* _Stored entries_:
========================
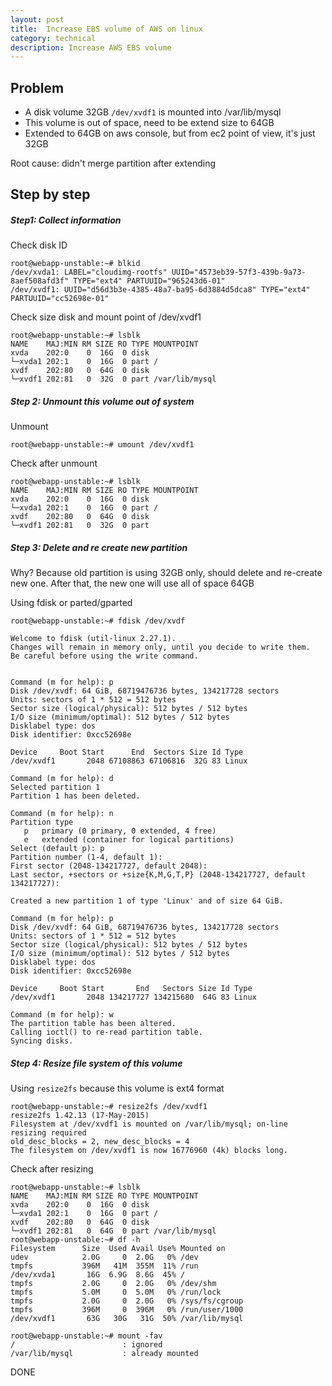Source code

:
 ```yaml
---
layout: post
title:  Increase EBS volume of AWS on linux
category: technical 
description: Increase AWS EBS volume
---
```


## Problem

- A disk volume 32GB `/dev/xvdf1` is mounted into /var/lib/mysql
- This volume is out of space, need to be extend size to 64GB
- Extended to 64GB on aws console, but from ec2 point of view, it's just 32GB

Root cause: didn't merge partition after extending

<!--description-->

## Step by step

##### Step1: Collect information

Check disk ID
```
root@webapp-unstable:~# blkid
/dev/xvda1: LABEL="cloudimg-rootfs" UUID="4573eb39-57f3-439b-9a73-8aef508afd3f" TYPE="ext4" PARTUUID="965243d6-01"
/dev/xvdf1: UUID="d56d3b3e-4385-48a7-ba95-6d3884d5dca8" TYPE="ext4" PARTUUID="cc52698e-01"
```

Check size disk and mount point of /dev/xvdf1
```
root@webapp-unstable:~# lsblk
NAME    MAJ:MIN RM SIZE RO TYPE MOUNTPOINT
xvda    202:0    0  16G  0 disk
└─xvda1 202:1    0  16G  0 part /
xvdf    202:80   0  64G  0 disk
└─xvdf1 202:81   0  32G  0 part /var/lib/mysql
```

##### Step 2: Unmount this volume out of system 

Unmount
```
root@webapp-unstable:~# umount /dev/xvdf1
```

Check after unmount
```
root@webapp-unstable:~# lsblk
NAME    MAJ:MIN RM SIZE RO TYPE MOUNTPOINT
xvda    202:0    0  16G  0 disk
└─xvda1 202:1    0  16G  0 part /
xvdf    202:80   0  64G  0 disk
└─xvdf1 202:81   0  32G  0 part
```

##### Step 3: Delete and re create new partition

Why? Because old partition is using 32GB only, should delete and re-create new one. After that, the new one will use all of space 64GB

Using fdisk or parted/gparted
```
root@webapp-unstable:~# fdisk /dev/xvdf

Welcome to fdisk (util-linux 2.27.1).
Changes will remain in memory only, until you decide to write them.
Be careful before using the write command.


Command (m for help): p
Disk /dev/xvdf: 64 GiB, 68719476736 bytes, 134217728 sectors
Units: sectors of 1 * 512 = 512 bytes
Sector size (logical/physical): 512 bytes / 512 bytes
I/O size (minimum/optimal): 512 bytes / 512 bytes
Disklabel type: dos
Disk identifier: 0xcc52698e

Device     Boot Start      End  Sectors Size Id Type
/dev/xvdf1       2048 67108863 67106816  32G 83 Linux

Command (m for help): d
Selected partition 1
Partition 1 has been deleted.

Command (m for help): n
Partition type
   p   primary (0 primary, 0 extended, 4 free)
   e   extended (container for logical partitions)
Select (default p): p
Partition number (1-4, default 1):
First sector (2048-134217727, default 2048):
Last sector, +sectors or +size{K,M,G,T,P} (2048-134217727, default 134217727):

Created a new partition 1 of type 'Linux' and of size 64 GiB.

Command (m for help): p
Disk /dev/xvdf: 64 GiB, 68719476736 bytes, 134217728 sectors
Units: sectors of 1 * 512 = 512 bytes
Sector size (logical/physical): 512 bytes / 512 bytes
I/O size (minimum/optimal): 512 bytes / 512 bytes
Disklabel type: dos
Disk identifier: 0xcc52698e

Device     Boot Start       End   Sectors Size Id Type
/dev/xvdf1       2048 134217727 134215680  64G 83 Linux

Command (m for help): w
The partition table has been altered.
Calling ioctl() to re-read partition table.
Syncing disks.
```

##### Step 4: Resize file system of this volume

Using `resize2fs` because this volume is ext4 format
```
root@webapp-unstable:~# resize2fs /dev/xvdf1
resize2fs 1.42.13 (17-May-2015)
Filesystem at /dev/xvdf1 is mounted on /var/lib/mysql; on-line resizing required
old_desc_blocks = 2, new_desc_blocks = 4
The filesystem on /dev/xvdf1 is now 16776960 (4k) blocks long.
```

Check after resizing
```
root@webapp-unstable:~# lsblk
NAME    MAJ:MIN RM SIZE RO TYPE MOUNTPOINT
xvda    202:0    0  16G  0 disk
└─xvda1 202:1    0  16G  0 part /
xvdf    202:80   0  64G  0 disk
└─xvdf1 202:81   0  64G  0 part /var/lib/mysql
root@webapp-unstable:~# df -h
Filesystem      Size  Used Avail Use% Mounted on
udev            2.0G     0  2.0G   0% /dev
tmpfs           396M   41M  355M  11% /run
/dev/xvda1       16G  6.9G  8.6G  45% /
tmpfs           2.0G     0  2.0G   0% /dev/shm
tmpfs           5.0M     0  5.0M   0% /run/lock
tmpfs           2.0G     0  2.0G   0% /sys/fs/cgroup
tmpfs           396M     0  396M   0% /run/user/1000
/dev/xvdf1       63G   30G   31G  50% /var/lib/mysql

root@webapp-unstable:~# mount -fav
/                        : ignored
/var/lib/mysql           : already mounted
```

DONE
========================
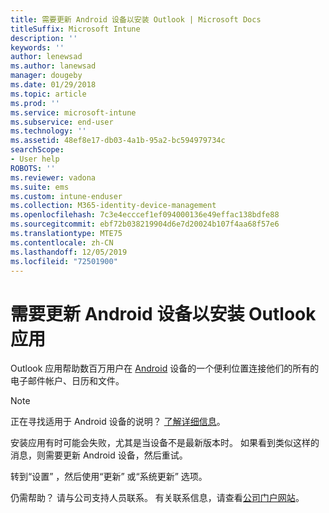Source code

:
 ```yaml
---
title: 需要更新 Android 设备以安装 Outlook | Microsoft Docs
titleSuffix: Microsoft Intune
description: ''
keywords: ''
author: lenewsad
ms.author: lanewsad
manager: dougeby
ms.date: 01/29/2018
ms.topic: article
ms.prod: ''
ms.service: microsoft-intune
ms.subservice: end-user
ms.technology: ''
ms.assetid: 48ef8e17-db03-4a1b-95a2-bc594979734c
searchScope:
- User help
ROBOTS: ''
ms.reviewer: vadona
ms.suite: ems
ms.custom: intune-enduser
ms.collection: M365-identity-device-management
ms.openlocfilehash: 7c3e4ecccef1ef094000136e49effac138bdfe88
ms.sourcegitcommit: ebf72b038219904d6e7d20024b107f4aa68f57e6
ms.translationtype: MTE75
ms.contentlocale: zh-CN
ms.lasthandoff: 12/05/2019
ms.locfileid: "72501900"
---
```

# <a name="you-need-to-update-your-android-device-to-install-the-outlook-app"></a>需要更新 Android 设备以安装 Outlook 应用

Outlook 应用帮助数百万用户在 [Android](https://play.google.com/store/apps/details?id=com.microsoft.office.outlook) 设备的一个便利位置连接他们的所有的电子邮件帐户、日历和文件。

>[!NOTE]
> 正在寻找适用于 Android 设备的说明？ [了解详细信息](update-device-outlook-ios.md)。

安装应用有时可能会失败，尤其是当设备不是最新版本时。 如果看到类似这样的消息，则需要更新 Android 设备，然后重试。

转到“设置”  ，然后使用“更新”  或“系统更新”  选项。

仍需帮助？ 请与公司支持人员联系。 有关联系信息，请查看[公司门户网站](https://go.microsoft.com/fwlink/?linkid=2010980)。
========================
* _EXERCISE INSTRUCTIONS_:
Lines in the data that hold "mysql" must be located and copied.

* _SOLUTION BELOW_:
- A disk volume 32GB `/dev/xvdf1` is mounted into /var/lib/mysql
└─xvdf1 202:81   0  32G  0 part /var/lib/mysql
Filesystem at /dev/xvdf1 is mounted on /var/lib/mysql; on-line resizing required
└─xvdf1 202:81   0  64G  0 part /var/lib/mysql
/dev/xvdf1       63G   30G   31G  50% /var/lib/mysql
/var/lib/mysql           : already mounted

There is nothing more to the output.